Information —
*****
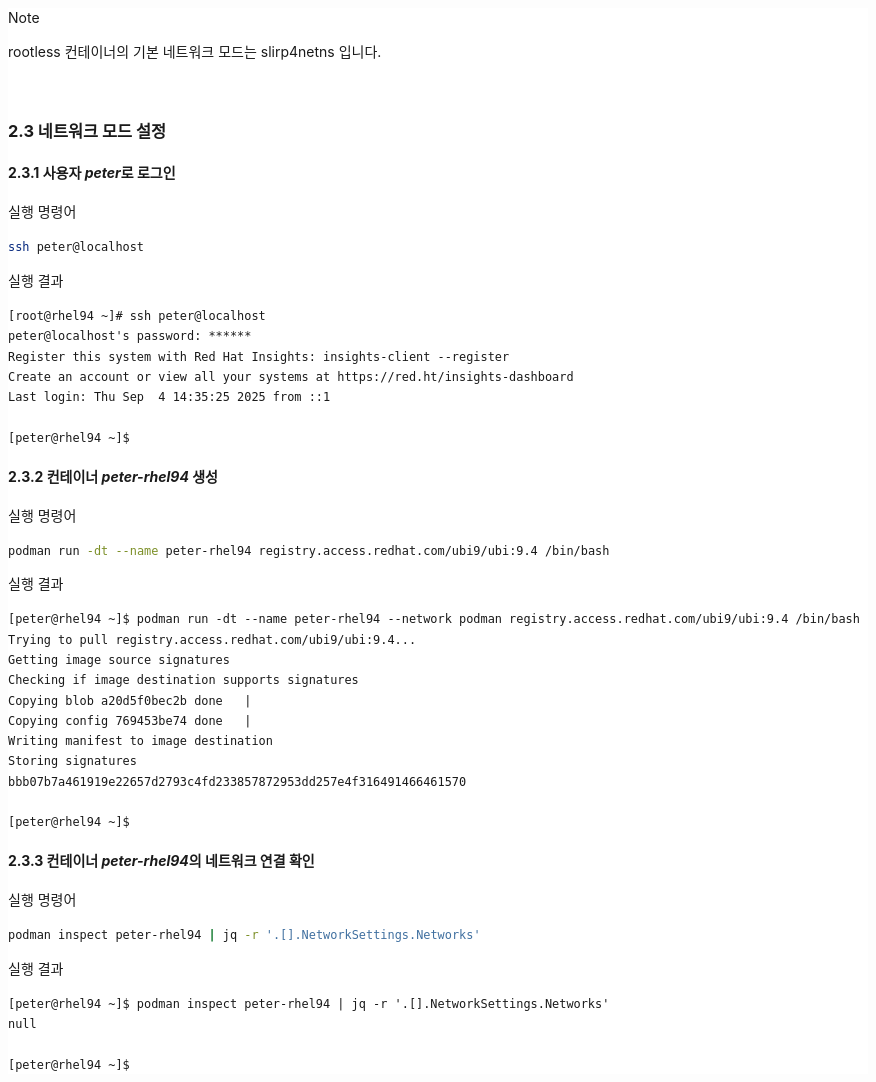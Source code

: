 > [!NOTE]
> rootless 컨테이너의 기본 네트워크 모드는 slirp4netns 입니다.
<br>

### 2.3 네트워크 모드 설정

#### 2.3.1 사용자 *peter*로 로그인

실행 명령어
```bash
ssh peter@localhost
```

실행 결과
```
[root@rhel94 ~]# ssh peter@localhost
peter@localhost's password: ******
Register this system with Red Hat Insights: insights-client --register
Create an account or view all your systems at https://red.ht/insights-dashboard
Last login: Thu Sep  4 14:35:25 2025 from ::1

[peter@rhel94 ~]$
```

#### 2.3.2 컨테이너 *peter-rhel94* 생성

실행 명령어
```bash
podman run -dt --name peter-rhel94 registry.access.redhat.com/ubi9/ubi:9.4 /bin/bash
```

실행 결과
```
[peter@rhel94 ~]$ podman run -dt --name peter-rhel94 --network podman registry.access.redhat.com/ubi9/ubi:9.4 /bin/bash
Trying to pull registry.access.redhat.com/ubi9/ubi:9.4...
Getting image source signatures
Checking if image destination supports signatures
Copying blob a20d5f0bec2b done   |
Copying config 769453be74 done   |
Writing manifest to image destination
Storing signatures
bbb07b7a461919e22657d2793c4fd233857872953dd257e4f316491466461570

[peter@rhel94 ~]$
```

#### 2.3.3 컨테이너 *peter-rhel94*의 네트워크 연결 확인

실행 명령어
```bash
podman inspect peter-rhel94 | jq -r '.[].NetworkSettings.Networks'
```

실행 결과
```
[peter@rhel94 ~]$ podman inspect peter-rhel94 | jq -r '.[].NetworkSettings.Networks'
null

[peter@rhel94 ~]$
```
*****
Instructions to follow — Every line of the listing that holds "destination" counts once. Say how many such lines there are, using only a number.

Solution to this exercise — 2